Como quase todas as crianças, Luís Saraiva tentava sempre fugir ao peixe cozido. Mas ao contrário do que era esperado, Luís procurou a solução no local de onde via sair o prato maldito. “Comecei a esgueirar-me para a cozinha para ver o que estava a ser feito e preparar-me, ou não, para sofrer”, conta. Neste entra e sai de portas à espera de ver ser feito o adorado – e clássico – bife com batatas fritas, pôde apreciar aquilo que saía das mãos e da imaginação da mãe, da avó e da empregada.
Aos poucos começou a ganhar espaço numa cozinha tendencialmente feminina, onde lhe foi dada autorização para começar a criar. “Em vez de ficar insatisfeito com o que me davam, decidi procurar alternativas.” E foi assim que começou a experimentar novas receitas em casa e até na escola, onde era comum apanhá-lo a espreitar o trabalho das cozinheiras da cantina.
Com o palato mais apurado, o bife e as batatas fritas desceram na lista de preferências para dar lugar a pratos tão portugueses como empadão, bifes de cebolada, feijoada ou ervilhas com ovos escalfados. Mesmo assim, foi pelas sobremesas que começou esta jornada, aproveitando um Natal para se estrear na arte de fazer filhós e arroz- -doce. Passou depois pela fase dos hambúrgueres, os ditos artesanais que hoje proliferam por aí, e das pizzas, em que aperfeiçoou a técnica de fazer a própria massa em casa.
Com esta panóplia de pratos no seu curriculum gastronómico, é normal que a principal dificuldade de Luís seja eleger um preferido. “Tanto adoro uma feijoada ou um cozido à portuguesa como me perco por ceviche ou um risoto.”
Tudo da época Foi com o coração dividido entre as culinárias do mundo que Luís decidiu avançar com o livro “Receitas Mês a Mês”, até porque, independentemente de o prato ser italiano, mexicano ou português, o autor só avança para uma receita com uma certeza: a de que todos os produtos utilizados são da época. “É por isso que o ponto de partida do livro são os ingredientes, e não os pratos”, explica.

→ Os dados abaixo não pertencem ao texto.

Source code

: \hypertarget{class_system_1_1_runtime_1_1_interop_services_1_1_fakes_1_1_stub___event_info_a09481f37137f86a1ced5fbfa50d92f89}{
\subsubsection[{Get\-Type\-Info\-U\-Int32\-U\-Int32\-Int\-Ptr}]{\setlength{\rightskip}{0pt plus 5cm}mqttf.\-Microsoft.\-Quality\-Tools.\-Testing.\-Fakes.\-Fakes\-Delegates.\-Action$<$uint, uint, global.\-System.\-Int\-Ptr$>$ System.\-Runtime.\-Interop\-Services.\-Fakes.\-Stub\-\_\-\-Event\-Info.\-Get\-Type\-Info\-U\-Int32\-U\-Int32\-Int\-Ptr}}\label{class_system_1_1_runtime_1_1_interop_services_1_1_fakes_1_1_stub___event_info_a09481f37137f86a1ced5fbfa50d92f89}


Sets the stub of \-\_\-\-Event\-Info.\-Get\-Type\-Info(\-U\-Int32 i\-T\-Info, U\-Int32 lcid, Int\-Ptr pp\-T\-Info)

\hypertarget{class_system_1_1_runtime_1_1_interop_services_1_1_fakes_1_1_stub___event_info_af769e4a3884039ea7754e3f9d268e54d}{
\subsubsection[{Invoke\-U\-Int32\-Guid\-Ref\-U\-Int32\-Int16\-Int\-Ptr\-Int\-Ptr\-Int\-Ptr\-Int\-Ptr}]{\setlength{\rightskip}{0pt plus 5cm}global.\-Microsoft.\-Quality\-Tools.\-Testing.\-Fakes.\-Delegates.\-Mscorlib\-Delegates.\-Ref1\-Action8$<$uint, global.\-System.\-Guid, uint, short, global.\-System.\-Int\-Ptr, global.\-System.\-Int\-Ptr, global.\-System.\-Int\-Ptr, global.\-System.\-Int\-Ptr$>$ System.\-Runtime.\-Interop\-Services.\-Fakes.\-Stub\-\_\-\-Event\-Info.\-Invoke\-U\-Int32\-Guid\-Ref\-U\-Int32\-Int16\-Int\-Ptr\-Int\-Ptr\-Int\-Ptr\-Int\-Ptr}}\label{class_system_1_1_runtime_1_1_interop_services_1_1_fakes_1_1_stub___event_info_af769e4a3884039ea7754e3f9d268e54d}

De facto, fugindo às publicações tradicionais, os capítulos dividem-se por meses e a cada são atribuídos os legumes, frutas, peixes e carnes mais indicados para serem confecionados nessa altura do ano. “Tomate, por exemplo”, salienta, “neste momento só uso para refogados.” Para o colocar como ingrediente principal das saladas, Luís espera pelo verão, assim como prefere os dióspiros em outubro, os marmelos em dezembro e os morangos em abril. “E as cerejas, que agora até aparecem em janeiro?”, exclama. “As pessoas deixaram de ter paciência para esperar pelo que é bom.”
Além de alertar para os sabores, Luís escreveu o livro também a pensar no ambiente. “Sabia que é agora que se está a reproduzir que a sardinha é mais saborosa?”, questiona, alertando para o facto de que pescá-la agora punha em causa a sua viabilidade.
Longe de se considerar um especialista, nem mesmo na culinária, este comercial da área dos livros com formação em gestão agrícola, treinador de râguebi nos tempos livres e amante de cozinha a tempo inteiro quer apenas chegar à consciência daqueles que partilham este gosto pelos bons sabores. “As pessoas têm de voltar a ter prazer em esperar. Há lá coisa melhor que comer cerejas em maio?”